> **Work required**
Every record listed below should be copied exactly.

[Extracted records]

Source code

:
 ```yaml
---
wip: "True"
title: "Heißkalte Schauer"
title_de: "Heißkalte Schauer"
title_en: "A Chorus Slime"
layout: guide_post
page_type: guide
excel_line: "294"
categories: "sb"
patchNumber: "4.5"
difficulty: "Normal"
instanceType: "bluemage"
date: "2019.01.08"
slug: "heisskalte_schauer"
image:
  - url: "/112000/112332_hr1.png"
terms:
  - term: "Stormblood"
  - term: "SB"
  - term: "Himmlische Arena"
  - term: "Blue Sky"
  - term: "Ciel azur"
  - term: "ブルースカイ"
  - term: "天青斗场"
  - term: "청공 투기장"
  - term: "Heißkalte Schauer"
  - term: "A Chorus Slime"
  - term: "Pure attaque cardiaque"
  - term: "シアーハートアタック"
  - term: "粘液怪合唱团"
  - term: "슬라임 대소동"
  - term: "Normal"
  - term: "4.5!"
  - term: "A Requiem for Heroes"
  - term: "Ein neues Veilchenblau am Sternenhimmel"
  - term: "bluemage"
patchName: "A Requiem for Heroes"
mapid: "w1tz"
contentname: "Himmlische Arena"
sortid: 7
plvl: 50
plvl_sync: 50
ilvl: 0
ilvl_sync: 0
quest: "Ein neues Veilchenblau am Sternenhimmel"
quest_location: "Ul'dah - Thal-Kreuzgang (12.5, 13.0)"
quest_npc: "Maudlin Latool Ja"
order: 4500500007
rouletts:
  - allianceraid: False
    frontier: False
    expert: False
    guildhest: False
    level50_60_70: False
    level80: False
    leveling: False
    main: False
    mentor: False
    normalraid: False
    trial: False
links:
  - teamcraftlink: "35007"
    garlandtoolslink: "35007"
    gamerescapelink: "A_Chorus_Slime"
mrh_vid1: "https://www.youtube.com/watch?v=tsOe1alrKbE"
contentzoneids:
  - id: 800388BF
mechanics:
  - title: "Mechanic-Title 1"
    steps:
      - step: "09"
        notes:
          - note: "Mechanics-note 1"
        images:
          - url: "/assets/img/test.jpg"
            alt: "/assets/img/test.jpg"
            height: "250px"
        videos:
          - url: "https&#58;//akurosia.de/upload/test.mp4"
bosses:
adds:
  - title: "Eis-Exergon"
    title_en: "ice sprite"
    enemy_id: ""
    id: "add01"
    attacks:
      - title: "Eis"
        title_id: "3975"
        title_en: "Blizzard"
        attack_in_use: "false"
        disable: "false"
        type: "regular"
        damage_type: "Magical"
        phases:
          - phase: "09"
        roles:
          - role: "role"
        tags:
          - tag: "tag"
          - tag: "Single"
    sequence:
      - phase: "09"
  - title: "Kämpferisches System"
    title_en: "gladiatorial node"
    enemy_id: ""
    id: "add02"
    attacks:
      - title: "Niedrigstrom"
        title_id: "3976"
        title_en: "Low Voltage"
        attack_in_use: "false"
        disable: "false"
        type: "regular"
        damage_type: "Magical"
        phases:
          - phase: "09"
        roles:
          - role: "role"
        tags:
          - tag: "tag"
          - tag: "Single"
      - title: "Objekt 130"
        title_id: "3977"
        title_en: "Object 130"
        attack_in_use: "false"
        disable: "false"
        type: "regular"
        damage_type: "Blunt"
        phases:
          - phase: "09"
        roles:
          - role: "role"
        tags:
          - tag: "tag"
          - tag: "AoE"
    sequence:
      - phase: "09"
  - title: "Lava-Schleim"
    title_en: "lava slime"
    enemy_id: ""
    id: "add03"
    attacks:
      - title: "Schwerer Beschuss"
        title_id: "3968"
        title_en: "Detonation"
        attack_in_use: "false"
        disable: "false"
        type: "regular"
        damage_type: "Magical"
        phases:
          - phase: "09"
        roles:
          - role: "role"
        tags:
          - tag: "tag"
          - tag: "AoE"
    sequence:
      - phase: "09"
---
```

> **Answer space**
Source code

:
 ```yaml
---
wip: "True"
title: "Heißkalte Schauer"
title_de: "Heißkalte Schauer"
title_en: "A Chorus Slime"
layout: guide_post
page_type: guide
excel_line: "294"
categories: "sb"
patchNumber: "4.5"
difficulty: "Normal"
instanceType: "bluemage"
date: "2019.01.08"
slug: "heisskalte_schauer"
image:
  - url: "/112000/112332_hr1.png"
terms:
  - term: "Stormblood"
  - term: "SB"
  - term: "Himmlische Arena"
  - term: "Blue Sky"
  - term: "Ciel azur"
  - term: "ブルースカイ"
  - term: "天青斗场"
  - term: "청공 투기장"
  - term: "Heißkalte Schauer"
  - term: "A Chorus Slime"
  - term: "Pure attaque cardiaque"
  - term: "シアーハートアタック"
  - term: "粘液怪合唱团"
  - term: "슬라임 대소동"
  - term: "Normal"
  - term: "4.5!"
  - term: "A Requiem for Heroes"
  - term: "Ein neues Veilchenblau am Sternenhimmel"
  - term: "bluemage"
patchName: "A Requiem for Heroes"
mapid: "w1tz"
contentname: "Himmlische Arena"
sortid: 7
plvl: 50
plvl_sync: 50
ilvl: 0
ilvl_sync: 0
quest: "Ein neues Veilchenblau am Sternenhimmel"
quest_location: "Ul'dah - Thal-Kreuzgang (12.5, 13.0)"
quest_npc: "Maudlin Latool Ja"
order: 4500500007
rouletts:
  - allianceraid: False
    frontier: False
    expert: False
    guildhest: False
    level50_60_70: False
    level80: False
    leveling: False
    main: False
    mentor: False
    normalraid: False
    trial: False
links:
  - teamcraftlink: "35007"
    garlandtoolslink: "35007"
    gamerescapelink: "A_Chorus_Slime"
mrh_vid1: "https://www.youtube.com/watch?v=tsOe1alrKbE"
contentzoneids:
  - id: 800388BF
mechanics:
  - title: "Mechanic-Title 1"
    steps:
      - step: "09"
        notes:
          - note: "Mechanics-note 1"
        images:
          - url: "/assets/img/test.jpg"
            alt: "/assets/img/test.jpg"
            height: "250px"
        videos:
          - url: "https&#58;//akurosia.de/upload/test.mp4"
bosses:
adds:
  - title: "Eis-Exergon"
    title_en: "ice sprite"
    enemy_id: ""
    id: "add01"
    attacks:
      - title: "Eis"
        title_id: "3975"
        title_en: "Blizzard"
        attack_in_use: "false"
        disable: "false"
        type: "regular"
        damage_type: "Magical"
        phases:
          - phase: "09"
        roles:
          - role: "role"
        tags:
          - tag: "tag"
          - tag: "Single"
    sequence:
      - phase: "09"
  - title: "Kämpferisches System"
    title_en: "gladiatorial node"
    enemy_id: ""
    id: "add02"
    attacks:
      - title: "Niedrigstrom"
        title_id: "3976"
        title_en: "Low Voltage"
        attack_in_use: "false"
        disable: "false"
        type: "regular"
        damage_type: "Magical"
        phases:
          - phase: "09"
        roles:
          - role: "role"
        tags:
          - tag: "tag"
          - tag: "Single"
      - title: "Objekt 130"
        title_id: "3977"
        title_en: "Object 130"
        attack_in_use: "false"
        disable: "false"
        type: "regular"
        damage_type: "Blunt"
        phases:
          - phase: "09"
        roles:
          - role: "role"
        tags:
          - tag: "tag"
          - tag: "AoE"
    sequence:
      - phase: "09"
  - title: "Lava-Schleim"
    title_en: "lava slime"
    enemy_id: ""
    id: "add03"
    attacks:
      - title: "Schwerer Beschuss"
        title_id: "3968"
        title_en: "Detonation"
        attack_in_use: "false"
        disable: "false"
        type: "regular"
        damage_type: "Magical"
        phases:
          - phase: "09"
        roles:
          - role: "role"
        tags:
          - tag: "tag"
          - tag: "AoE"
    sequence:
      - phase: "09"
---
```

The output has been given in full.